Plain-text document sources:

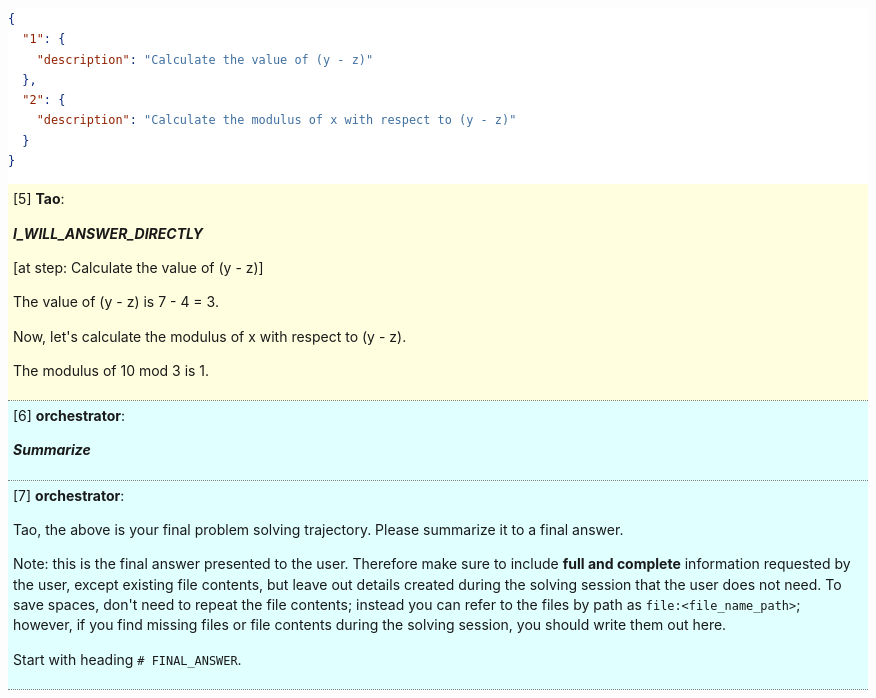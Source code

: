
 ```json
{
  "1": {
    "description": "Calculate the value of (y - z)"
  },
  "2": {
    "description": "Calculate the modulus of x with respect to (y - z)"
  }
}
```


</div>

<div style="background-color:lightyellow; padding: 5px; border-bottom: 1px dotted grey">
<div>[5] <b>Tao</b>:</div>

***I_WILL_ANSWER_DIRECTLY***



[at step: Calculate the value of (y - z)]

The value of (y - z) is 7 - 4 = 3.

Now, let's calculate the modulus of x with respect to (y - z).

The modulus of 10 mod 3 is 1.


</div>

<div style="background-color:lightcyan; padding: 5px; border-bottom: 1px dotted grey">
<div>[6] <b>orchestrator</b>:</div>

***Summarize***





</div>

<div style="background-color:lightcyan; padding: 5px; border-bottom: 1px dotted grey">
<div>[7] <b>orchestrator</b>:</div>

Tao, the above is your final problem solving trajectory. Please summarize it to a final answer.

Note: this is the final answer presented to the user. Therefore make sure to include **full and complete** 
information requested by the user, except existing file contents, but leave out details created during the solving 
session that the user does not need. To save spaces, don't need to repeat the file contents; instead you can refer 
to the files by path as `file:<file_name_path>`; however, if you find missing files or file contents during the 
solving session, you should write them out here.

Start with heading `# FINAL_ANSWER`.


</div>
* * *
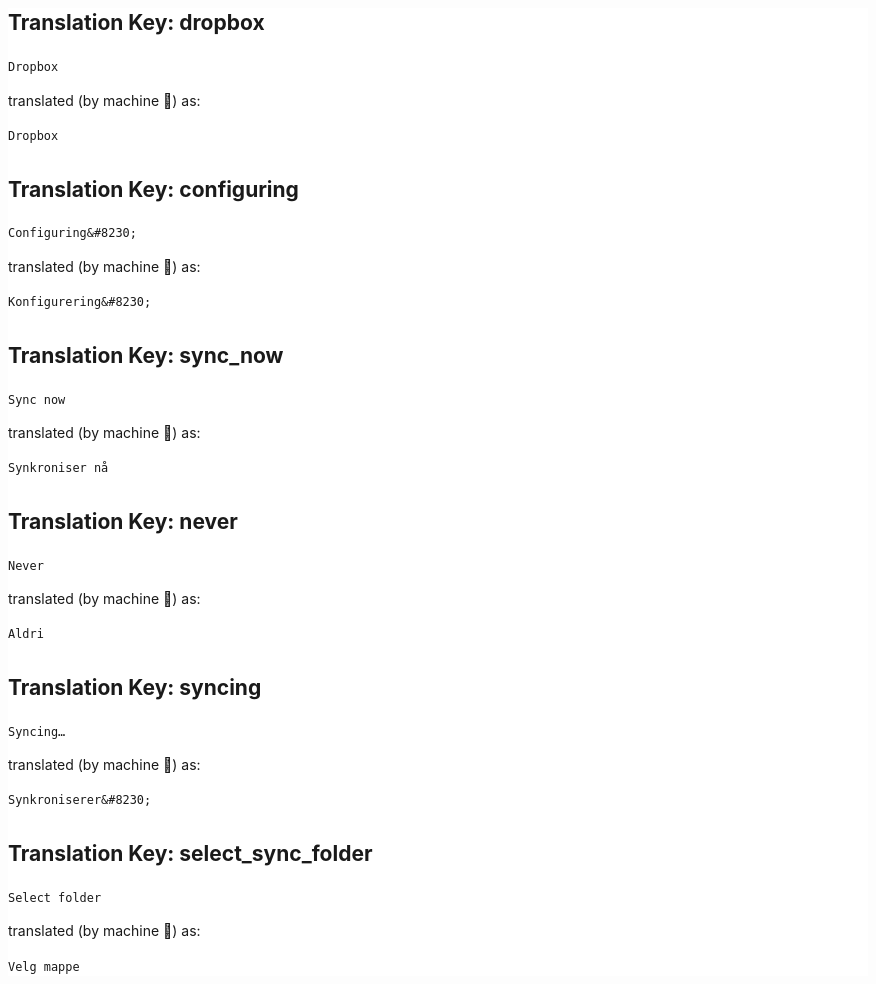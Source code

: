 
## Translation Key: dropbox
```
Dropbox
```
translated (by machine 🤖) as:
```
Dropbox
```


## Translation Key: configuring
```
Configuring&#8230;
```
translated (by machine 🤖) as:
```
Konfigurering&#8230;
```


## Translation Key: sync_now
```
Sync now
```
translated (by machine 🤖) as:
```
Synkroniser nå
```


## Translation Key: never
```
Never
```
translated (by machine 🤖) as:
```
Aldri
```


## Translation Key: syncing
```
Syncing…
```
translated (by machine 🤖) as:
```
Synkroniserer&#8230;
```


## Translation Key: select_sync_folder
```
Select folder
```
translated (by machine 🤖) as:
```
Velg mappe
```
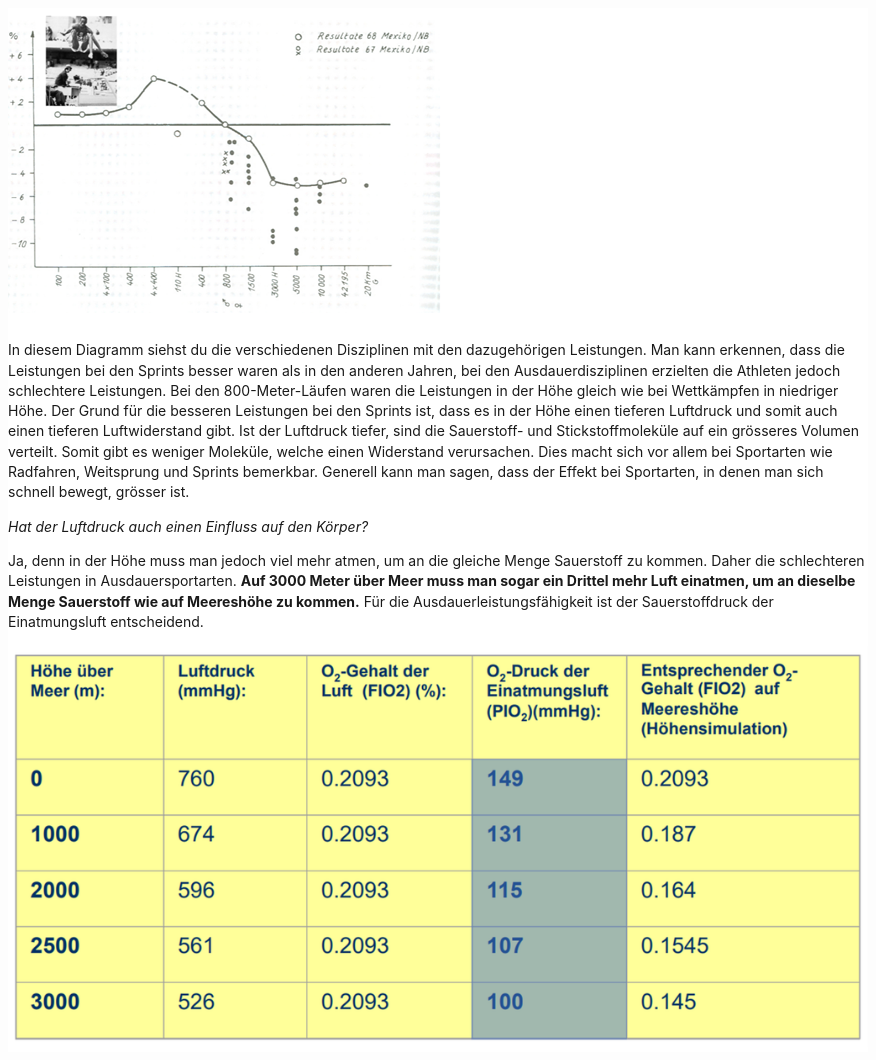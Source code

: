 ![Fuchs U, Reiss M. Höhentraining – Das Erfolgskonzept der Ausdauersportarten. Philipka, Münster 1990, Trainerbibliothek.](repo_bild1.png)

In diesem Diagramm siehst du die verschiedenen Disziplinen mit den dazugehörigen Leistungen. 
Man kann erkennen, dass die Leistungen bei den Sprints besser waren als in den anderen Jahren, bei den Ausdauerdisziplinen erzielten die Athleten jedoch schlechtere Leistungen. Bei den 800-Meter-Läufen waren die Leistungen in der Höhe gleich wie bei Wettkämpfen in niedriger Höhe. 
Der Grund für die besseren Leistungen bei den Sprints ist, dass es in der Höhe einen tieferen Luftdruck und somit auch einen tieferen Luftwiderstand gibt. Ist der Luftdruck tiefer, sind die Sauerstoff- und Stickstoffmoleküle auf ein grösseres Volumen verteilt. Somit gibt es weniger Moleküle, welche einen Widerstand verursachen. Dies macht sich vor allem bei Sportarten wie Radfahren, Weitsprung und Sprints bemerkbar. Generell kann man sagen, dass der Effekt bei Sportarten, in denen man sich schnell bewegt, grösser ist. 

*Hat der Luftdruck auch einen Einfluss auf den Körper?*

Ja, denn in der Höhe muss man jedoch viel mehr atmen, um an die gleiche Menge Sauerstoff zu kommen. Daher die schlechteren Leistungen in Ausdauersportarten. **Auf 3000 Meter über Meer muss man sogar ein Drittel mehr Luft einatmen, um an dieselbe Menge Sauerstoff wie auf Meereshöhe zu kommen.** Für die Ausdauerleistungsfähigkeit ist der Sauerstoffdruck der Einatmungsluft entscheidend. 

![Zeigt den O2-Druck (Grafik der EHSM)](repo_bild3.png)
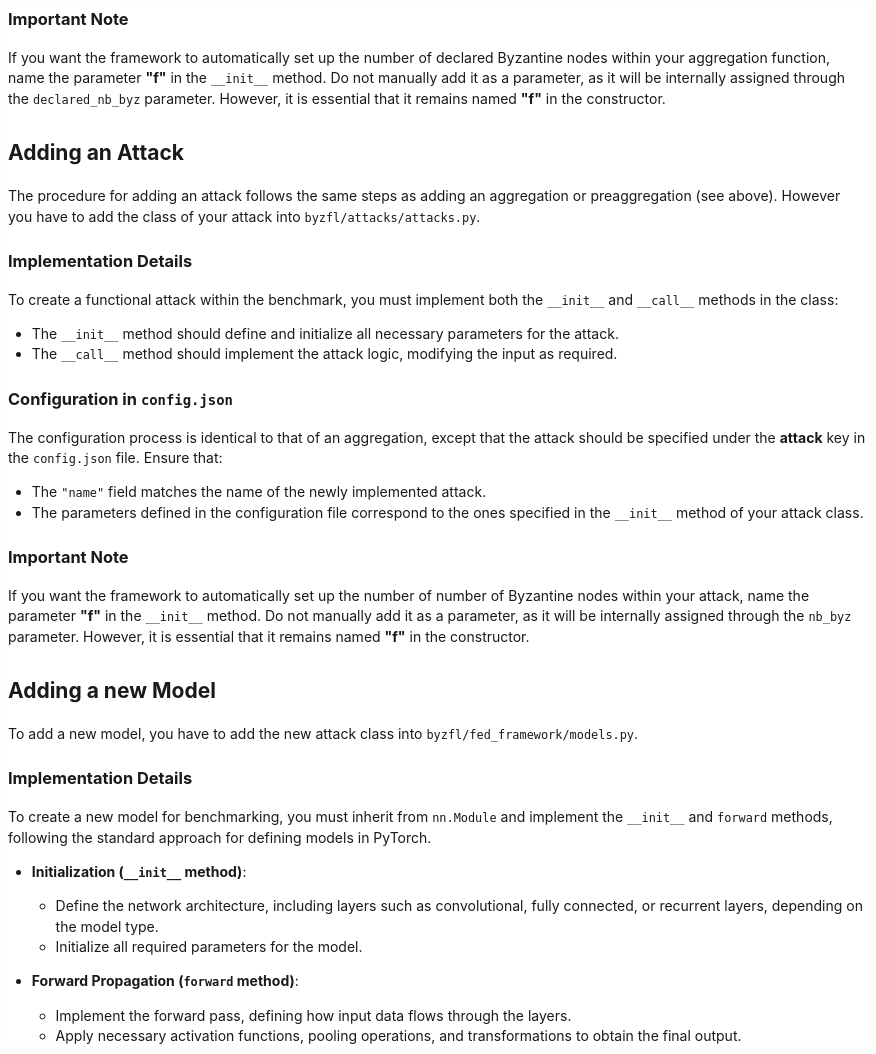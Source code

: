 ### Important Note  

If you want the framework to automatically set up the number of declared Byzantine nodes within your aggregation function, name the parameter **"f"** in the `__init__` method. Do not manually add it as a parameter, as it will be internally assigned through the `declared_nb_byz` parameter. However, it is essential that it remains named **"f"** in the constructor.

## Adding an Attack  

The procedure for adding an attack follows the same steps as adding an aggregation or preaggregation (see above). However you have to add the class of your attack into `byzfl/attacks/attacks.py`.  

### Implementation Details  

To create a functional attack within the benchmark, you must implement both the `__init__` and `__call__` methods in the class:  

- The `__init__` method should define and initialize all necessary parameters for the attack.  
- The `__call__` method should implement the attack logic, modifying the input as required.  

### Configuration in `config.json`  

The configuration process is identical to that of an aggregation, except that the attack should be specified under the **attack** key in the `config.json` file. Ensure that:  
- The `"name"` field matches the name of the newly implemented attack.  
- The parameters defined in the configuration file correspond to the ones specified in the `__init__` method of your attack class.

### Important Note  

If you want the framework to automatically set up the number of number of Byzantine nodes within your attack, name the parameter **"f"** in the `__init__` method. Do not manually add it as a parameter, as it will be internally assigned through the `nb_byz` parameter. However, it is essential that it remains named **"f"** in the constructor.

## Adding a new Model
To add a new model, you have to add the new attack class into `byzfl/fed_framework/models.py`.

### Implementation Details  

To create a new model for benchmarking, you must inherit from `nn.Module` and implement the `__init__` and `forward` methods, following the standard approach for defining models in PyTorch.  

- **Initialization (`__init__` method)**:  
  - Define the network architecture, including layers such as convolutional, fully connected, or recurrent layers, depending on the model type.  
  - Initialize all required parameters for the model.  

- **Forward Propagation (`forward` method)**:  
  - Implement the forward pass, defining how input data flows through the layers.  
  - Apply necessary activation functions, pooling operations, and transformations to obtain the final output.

WHAT TO DO:
Find each line in the records that contains the string "byzfl", then say how many there are and nothing else.

EXERCISE OUTPUT:
2